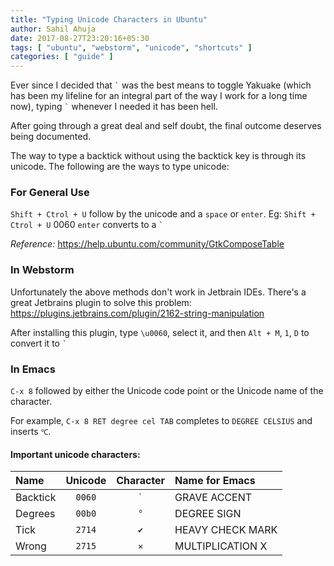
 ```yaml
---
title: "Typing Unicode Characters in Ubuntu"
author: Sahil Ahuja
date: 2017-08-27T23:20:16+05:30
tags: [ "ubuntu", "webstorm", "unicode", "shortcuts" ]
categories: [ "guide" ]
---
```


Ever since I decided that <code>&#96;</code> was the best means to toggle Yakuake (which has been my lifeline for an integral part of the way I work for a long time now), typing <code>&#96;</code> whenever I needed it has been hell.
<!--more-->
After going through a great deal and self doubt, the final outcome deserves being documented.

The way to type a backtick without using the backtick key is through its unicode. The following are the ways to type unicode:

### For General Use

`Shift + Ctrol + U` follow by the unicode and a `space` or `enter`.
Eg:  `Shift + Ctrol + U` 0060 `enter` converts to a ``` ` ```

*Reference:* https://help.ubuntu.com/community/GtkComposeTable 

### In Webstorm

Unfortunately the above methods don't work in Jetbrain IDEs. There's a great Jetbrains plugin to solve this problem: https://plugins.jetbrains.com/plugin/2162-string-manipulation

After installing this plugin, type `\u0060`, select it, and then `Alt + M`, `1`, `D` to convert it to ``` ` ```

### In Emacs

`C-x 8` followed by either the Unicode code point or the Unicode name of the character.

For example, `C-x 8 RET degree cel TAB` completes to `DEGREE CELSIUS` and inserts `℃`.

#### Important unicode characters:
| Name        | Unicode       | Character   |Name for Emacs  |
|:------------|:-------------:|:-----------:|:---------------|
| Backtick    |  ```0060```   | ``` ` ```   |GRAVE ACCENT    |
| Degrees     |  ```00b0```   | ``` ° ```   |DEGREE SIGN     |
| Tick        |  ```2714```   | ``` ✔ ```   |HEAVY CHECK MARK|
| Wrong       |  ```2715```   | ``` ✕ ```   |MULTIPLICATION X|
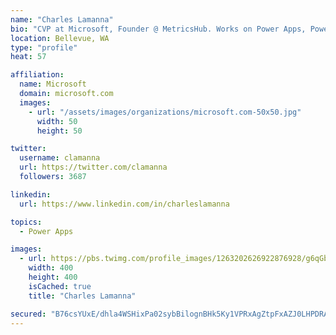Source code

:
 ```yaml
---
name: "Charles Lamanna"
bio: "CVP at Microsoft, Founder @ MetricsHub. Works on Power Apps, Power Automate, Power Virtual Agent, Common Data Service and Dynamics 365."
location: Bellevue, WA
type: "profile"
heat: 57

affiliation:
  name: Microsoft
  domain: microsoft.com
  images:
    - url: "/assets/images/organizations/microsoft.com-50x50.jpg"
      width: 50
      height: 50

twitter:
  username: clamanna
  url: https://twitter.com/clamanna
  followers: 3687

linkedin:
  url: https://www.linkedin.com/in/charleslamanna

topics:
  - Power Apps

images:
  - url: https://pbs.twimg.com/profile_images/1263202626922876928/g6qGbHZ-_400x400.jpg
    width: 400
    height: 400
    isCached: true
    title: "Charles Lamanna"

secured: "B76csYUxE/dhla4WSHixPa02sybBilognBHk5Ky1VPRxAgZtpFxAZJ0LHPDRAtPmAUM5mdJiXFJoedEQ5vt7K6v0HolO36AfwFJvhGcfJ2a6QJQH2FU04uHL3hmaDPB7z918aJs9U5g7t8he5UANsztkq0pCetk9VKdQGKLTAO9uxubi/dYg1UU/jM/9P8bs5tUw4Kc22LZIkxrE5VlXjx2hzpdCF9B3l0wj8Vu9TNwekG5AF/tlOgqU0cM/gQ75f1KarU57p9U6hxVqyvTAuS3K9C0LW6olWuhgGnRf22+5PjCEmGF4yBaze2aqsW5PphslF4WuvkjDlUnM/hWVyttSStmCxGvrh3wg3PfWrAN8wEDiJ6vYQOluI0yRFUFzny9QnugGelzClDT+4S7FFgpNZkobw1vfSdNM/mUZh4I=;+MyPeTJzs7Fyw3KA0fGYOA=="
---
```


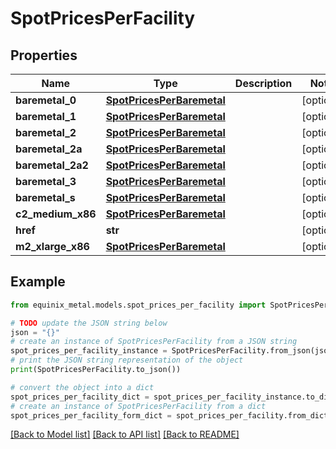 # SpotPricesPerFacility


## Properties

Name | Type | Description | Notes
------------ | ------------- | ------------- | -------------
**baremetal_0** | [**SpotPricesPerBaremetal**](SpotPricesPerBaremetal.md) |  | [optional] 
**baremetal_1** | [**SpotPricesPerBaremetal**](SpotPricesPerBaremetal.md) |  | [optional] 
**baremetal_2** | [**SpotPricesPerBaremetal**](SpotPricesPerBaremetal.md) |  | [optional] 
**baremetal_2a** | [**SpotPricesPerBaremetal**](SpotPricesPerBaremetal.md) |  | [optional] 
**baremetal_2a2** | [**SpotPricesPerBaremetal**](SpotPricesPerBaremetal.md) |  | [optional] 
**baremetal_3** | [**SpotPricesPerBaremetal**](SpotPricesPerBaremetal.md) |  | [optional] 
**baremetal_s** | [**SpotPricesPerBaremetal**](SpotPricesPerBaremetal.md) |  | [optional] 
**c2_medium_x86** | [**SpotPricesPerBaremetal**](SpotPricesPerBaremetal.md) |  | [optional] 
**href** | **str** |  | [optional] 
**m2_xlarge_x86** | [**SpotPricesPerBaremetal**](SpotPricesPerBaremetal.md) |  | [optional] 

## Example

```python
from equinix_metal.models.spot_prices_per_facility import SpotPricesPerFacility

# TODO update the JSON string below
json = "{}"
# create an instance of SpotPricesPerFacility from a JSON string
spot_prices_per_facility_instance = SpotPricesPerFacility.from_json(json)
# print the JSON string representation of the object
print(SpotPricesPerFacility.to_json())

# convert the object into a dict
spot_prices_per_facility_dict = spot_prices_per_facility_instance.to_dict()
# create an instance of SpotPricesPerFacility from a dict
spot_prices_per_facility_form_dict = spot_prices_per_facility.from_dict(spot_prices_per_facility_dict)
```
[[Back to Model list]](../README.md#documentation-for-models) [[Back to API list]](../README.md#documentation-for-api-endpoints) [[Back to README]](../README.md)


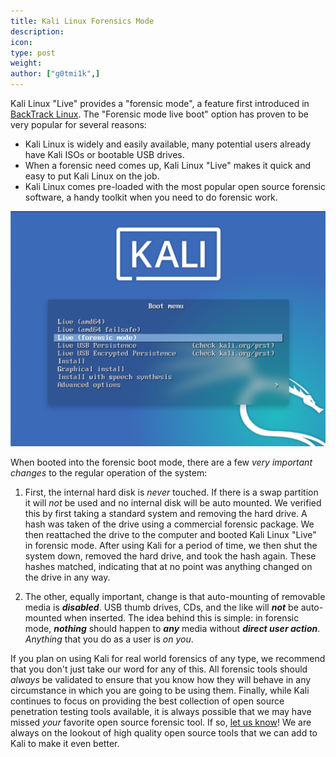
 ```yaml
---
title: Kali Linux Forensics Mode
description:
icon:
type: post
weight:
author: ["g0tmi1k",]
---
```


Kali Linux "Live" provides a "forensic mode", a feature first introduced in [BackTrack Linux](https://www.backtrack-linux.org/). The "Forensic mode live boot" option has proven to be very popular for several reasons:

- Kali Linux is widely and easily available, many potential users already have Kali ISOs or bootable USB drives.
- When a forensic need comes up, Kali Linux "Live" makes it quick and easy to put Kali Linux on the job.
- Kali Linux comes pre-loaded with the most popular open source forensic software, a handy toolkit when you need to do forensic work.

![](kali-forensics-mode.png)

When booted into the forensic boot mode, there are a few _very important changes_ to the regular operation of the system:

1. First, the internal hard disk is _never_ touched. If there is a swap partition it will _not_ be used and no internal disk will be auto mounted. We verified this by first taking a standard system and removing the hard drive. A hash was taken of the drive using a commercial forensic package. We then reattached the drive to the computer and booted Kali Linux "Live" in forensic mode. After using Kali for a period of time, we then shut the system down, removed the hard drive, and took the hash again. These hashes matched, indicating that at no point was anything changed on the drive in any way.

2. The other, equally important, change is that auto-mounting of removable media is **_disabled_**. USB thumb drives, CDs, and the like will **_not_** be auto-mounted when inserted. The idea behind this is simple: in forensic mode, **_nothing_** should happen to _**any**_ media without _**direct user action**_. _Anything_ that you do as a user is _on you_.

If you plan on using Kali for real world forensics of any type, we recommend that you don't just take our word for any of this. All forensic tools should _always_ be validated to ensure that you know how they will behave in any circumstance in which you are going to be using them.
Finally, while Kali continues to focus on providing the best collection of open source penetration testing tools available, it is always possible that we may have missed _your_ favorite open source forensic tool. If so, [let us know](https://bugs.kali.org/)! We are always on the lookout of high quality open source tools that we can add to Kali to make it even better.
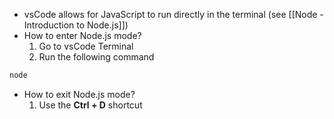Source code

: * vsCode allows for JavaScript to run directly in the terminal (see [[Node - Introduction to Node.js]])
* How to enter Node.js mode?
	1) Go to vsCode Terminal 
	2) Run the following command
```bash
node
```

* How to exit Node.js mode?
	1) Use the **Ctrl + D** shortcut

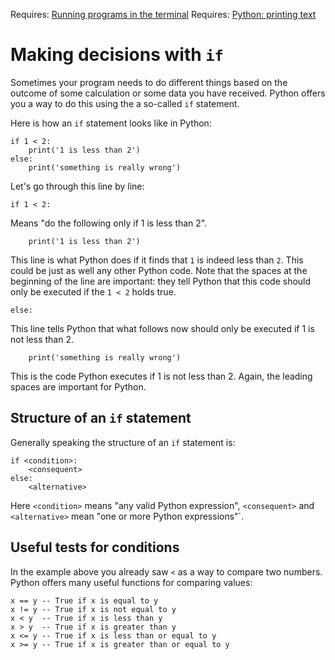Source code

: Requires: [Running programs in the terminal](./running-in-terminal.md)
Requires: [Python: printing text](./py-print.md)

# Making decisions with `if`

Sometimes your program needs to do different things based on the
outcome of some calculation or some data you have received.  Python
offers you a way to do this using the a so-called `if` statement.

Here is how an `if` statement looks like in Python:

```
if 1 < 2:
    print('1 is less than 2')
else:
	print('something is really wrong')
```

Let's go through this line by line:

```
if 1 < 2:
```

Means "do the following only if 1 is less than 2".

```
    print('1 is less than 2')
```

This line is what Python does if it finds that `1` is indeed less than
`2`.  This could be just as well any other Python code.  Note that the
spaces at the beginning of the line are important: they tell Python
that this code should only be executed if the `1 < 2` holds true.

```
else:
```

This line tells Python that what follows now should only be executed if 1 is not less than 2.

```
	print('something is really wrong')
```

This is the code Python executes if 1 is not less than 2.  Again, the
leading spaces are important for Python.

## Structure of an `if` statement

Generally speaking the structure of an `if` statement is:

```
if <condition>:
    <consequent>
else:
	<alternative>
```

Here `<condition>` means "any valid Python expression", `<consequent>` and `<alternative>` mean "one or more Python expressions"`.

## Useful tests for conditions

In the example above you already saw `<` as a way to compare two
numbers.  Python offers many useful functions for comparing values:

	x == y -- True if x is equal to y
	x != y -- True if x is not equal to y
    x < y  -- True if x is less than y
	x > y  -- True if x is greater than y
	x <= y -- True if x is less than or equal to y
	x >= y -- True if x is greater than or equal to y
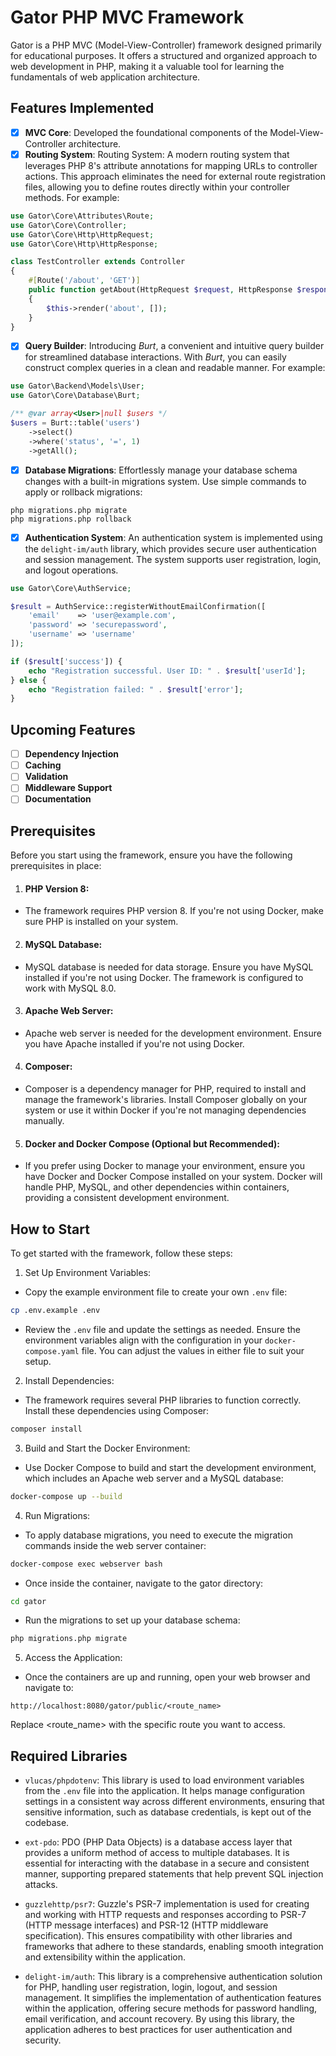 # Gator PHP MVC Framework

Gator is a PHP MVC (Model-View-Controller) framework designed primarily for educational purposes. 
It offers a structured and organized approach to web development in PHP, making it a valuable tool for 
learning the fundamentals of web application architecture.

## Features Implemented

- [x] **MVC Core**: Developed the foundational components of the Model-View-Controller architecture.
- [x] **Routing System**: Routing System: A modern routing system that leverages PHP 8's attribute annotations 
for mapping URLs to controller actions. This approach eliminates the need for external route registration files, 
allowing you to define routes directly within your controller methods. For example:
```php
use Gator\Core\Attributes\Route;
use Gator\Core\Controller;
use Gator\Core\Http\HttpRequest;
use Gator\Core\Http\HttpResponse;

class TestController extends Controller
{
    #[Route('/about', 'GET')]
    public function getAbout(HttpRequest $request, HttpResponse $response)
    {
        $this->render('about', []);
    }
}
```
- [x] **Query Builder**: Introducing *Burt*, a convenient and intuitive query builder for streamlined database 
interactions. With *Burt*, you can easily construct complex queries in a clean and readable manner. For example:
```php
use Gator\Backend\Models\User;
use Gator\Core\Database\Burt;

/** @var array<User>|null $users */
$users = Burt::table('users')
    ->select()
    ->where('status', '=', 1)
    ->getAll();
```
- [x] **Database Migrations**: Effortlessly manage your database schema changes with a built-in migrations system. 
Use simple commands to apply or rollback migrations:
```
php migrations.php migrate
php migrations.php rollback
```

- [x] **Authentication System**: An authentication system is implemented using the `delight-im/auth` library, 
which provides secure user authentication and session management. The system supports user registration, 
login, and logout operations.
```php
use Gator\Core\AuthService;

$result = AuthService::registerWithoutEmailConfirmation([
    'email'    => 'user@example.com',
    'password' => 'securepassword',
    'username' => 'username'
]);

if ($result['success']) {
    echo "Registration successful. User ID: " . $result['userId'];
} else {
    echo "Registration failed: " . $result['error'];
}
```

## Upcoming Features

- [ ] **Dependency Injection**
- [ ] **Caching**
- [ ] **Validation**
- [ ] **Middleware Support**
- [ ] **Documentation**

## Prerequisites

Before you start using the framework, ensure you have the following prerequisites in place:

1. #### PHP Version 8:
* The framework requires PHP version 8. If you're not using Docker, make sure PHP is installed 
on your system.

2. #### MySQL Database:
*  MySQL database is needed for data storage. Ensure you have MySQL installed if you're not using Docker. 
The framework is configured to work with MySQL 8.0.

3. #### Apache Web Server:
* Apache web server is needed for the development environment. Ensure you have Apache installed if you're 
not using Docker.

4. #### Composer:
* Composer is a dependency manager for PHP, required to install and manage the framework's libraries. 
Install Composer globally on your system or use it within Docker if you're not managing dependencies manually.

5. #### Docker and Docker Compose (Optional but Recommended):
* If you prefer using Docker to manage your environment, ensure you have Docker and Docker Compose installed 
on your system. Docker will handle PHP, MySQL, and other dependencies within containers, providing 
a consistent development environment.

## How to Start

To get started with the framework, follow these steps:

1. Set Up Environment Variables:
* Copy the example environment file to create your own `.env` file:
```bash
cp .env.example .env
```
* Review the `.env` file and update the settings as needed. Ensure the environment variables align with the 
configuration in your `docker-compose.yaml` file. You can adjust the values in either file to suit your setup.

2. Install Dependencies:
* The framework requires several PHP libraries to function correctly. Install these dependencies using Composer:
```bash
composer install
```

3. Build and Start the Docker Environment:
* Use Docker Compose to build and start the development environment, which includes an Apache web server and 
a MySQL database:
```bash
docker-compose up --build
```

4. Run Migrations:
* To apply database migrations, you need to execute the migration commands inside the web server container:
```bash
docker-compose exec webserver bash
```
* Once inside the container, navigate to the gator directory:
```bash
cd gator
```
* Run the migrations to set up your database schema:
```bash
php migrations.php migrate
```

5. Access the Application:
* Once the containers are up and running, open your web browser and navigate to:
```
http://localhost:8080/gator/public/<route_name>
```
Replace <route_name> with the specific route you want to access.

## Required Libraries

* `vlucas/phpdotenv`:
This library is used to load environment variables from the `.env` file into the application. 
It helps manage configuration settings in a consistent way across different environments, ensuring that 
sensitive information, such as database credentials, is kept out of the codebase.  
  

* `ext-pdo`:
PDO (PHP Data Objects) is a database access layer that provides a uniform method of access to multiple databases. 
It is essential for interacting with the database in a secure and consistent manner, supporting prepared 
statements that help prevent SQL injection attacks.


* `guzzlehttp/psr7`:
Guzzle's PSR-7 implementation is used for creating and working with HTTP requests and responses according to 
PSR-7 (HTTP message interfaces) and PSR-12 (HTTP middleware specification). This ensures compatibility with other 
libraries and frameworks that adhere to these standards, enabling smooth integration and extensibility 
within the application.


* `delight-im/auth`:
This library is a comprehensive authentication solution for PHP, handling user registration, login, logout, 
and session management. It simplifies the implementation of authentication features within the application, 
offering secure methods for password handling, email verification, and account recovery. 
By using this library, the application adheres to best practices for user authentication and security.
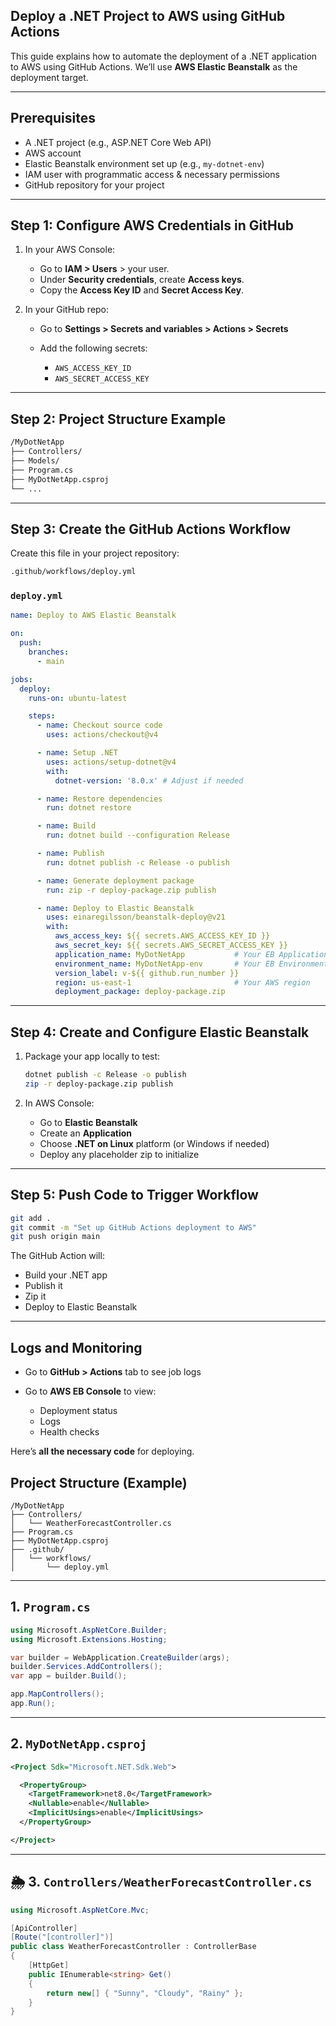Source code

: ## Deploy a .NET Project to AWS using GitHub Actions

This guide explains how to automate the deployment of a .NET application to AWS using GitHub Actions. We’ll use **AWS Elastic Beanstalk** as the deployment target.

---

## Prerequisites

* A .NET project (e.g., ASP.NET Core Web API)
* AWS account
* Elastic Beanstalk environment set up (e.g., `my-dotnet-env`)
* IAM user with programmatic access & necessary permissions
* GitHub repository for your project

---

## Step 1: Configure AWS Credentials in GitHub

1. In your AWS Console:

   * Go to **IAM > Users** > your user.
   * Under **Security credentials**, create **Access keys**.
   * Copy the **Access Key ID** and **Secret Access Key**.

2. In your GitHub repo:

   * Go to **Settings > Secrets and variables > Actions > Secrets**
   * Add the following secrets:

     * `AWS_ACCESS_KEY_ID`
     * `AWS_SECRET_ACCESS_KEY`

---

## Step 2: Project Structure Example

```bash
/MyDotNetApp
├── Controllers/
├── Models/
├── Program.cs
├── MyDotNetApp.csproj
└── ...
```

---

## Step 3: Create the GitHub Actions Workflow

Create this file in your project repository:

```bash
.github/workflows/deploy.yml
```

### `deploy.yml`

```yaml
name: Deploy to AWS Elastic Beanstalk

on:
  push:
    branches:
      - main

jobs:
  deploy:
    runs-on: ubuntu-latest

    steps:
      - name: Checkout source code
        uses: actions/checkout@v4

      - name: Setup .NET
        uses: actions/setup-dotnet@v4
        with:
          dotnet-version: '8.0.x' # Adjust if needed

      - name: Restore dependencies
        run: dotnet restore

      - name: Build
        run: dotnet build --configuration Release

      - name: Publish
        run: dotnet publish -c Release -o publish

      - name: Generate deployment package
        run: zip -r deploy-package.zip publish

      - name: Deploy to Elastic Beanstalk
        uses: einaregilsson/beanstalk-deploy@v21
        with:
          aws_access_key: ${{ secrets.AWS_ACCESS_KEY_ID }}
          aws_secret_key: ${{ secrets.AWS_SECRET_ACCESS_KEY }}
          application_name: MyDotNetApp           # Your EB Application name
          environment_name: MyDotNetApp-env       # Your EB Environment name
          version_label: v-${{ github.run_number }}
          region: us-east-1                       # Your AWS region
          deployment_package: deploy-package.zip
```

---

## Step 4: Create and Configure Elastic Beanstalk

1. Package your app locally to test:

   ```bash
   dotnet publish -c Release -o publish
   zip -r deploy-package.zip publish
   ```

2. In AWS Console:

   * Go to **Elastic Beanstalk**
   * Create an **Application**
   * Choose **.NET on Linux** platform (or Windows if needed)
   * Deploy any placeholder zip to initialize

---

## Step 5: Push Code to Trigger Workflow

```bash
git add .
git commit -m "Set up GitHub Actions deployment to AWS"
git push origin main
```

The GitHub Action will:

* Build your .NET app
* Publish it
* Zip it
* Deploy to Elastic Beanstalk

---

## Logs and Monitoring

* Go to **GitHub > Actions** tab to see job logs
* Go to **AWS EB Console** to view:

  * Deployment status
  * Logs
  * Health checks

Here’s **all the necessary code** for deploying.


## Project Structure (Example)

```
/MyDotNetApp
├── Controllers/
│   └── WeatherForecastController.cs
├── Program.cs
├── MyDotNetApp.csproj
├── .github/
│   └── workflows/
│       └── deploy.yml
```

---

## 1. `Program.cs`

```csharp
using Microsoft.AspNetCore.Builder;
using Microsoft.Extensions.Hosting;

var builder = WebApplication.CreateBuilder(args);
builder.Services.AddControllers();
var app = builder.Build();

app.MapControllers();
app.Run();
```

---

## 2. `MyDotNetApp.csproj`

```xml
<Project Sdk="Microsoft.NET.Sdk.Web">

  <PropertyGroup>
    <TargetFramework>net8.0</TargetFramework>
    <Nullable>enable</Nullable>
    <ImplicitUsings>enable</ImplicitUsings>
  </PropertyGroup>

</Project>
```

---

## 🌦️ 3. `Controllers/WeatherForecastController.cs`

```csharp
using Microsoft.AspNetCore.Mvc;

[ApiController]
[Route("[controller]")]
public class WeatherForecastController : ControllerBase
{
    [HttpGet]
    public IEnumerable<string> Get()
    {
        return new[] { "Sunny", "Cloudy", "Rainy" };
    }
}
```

+---+

Brief = Search the entries above for the word "result" and copy each line where it appears.

Solution to the problem =
$result = AuthService::registerWithoutEmailConfirmation([
if ($result['success']) {
    echo "Registration successful. User ID: " . $result['userId'];
    echo "Registration failed: " . $result['error'];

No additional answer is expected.